● **Material supplied**:

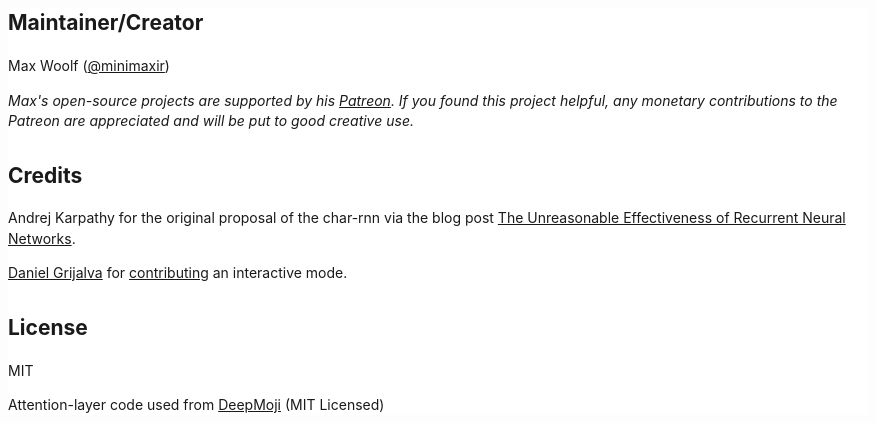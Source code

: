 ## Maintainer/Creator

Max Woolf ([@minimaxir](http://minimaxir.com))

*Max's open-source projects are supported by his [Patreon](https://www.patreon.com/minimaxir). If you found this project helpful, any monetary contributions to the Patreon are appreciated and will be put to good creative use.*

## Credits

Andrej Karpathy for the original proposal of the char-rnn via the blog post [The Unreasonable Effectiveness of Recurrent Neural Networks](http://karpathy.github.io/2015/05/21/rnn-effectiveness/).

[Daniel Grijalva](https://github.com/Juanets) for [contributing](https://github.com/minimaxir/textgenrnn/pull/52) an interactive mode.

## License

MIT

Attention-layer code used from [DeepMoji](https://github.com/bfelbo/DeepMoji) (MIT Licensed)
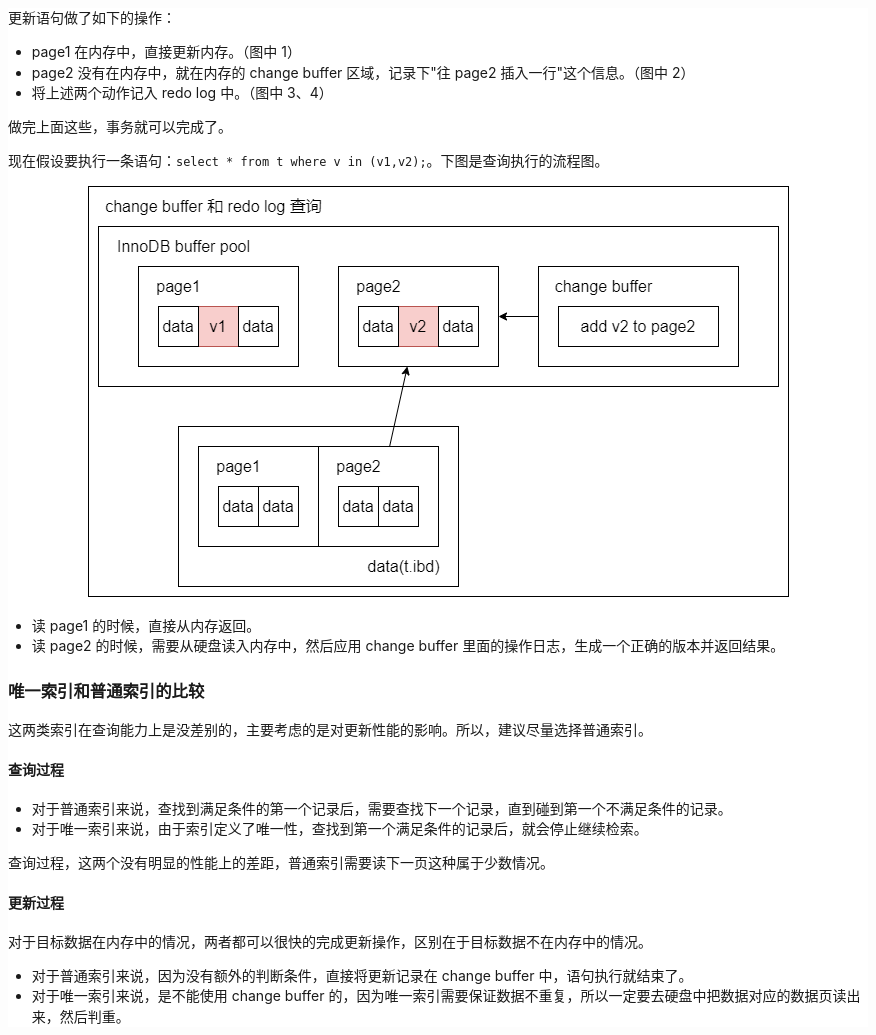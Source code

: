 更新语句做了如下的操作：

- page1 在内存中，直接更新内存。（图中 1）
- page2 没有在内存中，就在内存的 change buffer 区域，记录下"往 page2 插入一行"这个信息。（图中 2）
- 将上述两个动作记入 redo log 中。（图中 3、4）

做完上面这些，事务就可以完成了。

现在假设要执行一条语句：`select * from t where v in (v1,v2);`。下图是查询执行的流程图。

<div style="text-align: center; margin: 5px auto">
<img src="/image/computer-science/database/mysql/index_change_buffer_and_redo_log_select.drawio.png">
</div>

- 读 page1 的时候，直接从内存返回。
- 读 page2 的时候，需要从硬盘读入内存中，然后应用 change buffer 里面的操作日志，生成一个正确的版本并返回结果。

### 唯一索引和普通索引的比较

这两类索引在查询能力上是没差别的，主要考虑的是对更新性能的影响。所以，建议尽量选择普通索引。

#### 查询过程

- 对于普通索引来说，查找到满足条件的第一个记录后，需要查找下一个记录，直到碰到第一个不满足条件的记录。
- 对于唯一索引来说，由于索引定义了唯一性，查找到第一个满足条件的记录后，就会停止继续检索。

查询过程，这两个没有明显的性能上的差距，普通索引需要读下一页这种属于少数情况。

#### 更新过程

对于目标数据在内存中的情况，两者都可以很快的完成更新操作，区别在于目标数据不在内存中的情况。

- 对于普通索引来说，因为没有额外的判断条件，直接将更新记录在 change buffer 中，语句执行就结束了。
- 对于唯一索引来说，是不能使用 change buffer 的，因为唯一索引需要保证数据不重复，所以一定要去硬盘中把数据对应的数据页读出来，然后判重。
---
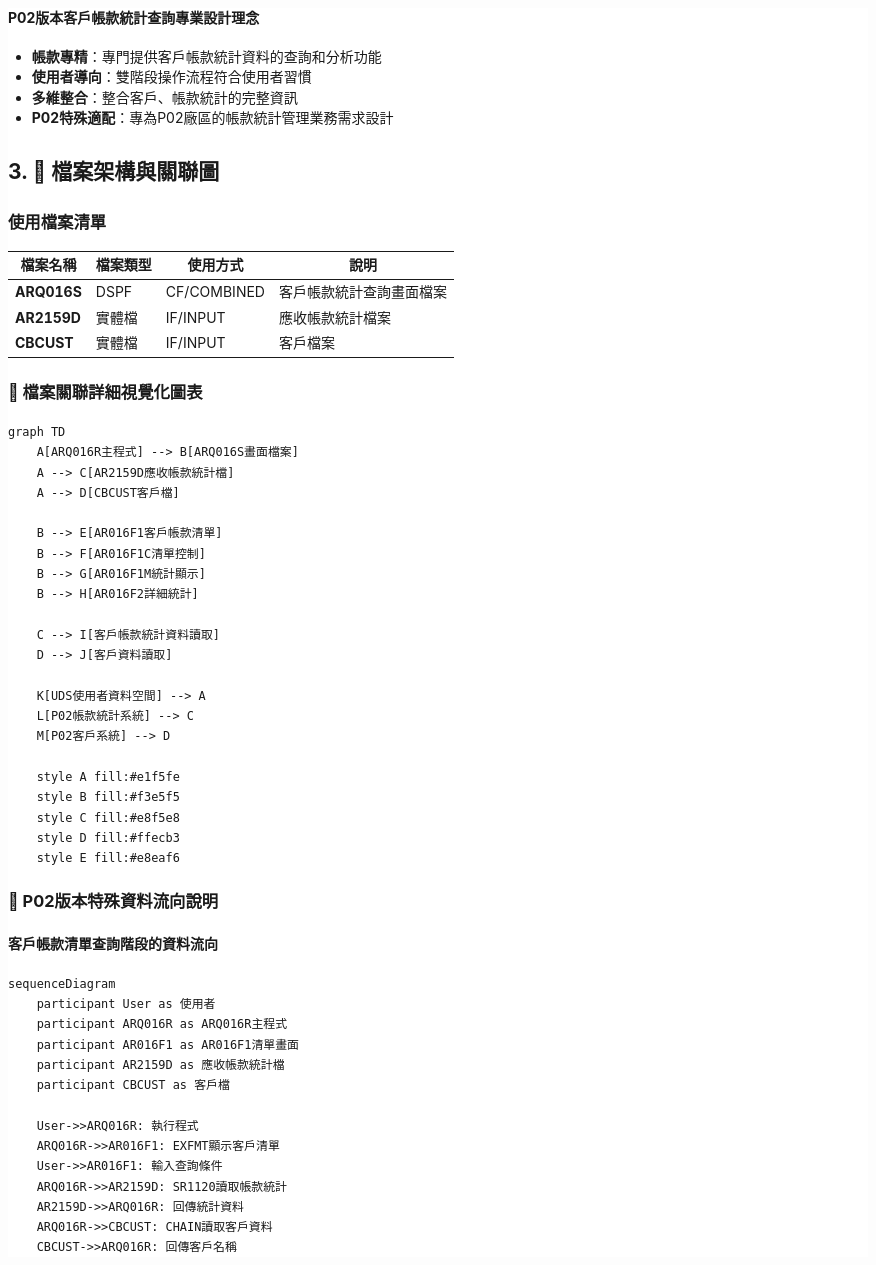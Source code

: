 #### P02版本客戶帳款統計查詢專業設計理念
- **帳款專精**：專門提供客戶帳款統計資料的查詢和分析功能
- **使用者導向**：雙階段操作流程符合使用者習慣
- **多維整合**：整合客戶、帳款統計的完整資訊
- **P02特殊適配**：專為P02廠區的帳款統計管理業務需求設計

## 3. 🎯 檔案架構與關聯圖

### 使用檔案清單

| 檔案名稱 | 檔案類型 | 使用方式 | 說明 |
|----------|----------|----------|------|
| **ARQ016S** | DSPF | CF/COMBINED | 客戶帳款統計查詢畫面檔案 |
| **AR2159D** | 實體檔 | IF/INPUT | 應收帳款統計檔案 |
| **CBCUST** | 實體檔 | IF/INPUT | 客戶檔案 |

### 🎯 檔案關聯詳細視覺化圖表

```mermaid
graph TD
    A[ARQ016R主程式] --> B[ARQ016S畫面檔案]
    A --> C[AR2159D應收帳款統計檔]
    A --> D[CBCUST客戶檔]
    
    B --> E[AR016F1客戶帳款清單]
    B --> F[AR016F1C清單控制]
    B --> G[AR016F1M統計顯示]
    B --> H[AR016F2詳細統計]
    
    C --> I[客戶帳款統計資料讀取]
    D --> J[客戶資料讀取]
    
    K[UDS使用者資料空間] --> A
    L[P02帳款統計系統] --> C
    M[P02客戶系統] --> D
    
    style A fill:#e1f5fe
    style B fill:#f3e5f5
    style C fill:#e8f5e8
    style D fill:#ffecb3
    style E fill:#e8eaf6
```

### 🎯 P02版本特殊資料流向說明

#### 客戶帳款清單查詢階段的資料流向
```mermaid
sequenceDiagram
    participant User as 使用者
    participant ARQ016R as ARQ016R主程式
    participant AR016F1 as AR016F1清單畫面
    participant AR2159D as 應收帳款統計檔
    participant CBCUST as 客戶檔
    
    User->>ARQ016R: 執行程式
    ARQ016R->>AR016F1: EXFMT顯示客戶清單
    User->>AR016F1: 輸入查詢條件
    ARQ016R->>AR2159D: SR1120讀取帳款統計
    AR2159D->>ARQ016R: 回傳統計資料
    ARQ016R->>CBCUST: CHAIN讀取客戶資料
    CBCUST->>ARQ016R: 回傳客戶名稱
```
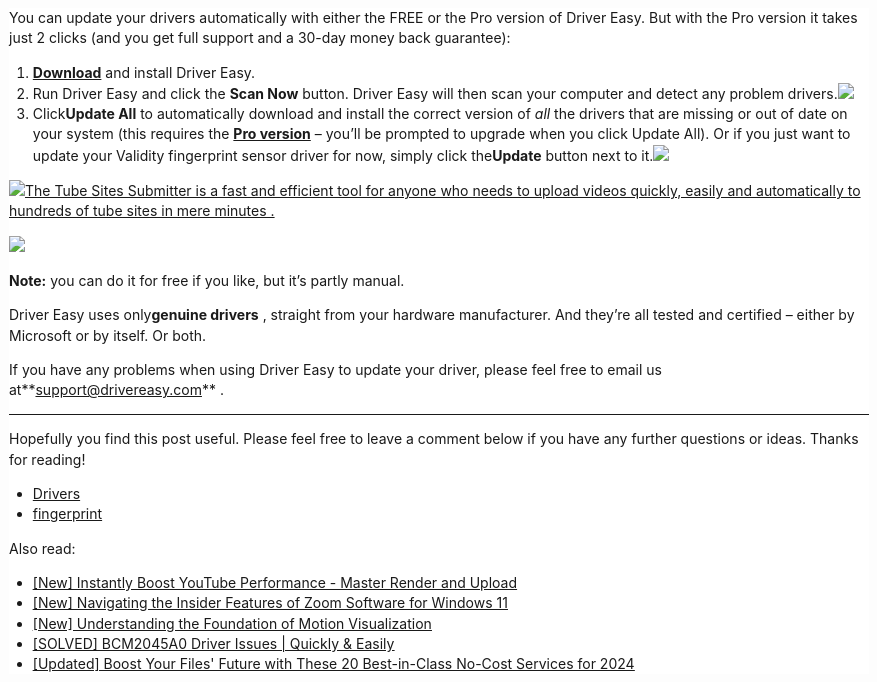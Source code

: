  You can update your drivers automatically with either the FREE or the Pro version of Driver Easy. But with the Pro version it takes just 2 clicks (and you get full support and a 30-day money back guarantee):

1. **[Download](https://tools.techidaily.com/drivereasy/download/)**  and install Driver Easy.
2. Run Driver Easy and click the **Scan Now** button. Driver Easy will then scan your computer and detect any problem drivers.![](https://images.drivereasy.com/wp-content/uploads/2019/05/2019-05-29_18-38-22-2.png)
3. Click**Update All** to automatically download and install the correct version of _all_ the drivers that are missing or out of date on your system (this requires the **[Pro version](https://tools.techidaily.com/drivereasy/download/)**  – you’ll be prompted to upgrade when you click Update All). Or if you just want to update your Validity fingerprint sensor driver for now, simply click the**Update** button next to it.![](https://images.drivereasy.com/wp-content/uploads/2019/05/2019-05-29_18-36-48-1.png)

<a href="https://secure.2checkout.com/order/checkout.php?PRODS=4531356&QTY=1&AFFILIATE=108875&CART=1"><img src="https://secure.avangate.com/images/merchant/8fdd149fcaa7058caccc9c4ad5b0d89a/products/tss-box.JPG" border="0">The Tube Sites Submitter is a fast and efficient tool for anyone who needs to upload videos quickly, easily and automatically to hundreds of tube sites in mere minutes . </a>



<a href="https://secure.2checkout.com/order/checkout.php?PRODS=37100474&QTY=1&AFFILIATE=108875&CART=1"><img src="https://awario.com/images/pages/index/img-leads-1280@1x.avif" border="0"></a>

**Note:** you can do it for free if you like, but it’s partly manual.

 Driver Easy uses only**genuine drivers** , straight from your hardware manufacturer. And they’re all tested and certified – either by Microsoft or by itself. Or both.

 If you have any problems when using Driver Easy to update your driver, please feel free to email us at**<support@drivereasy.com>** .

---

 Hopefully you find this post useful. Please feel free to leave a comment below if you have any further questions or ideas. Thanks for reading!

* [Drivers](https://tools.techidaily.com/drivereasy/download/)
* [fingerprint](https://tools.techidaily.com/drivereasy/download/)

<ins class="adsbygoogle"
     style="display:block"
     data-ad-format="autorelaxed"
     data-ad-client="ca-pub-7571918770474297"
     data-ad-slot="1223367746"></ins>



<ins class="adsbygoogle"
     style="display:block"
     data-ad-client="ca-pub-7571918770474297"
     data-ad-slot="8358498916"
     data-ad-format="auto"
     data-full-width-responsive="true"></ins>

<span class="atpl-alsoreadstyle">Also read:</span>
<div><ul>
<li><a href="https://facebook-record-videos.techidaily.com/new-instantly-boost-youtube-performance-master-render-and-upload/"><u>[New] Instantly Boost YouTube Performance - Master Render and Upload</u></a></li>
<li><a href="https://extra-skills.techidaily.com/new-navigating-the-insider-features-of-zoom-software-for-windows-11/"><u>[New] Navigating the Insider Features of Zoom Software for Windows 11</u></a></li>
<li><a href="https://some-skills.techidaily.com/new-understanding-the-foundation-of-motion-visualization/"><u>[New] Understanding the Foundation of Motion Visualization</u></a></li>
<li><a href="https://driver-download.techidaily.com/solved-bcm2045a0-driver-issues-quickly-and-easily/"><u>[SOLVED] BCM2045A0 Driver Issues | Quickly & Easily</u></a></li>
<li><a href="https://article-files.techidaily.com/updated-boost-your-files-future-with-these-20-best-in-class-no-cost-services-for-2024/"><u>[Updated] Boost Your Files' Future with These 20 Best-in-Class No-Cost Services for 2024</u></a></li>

● **Assigned task**:
For the lines above, output exactly those from the line containing "Quickly & Easily</u></a></li>" through the line containing "Services for 2024</u></a></li>", and skip the others.

● **Response below**:
<li><a href="https://driver-download.techidaily.com/solved-bcm2045a0-driver-issues-quickly-and-easily/"><u>[SOLVED] BCM2045A0 Driver Issues | Quickly & Easily</u></a></li>
<li><a href="https://article-files.techidaily.com/updated-boost-your-files-future-with-these-20-best-in-class-no-cost-services-for-2024/"><u>[Updated] Boost Your Files' Future with These 20 Best-in-Class No-Cost Services for 2024</u></a></li>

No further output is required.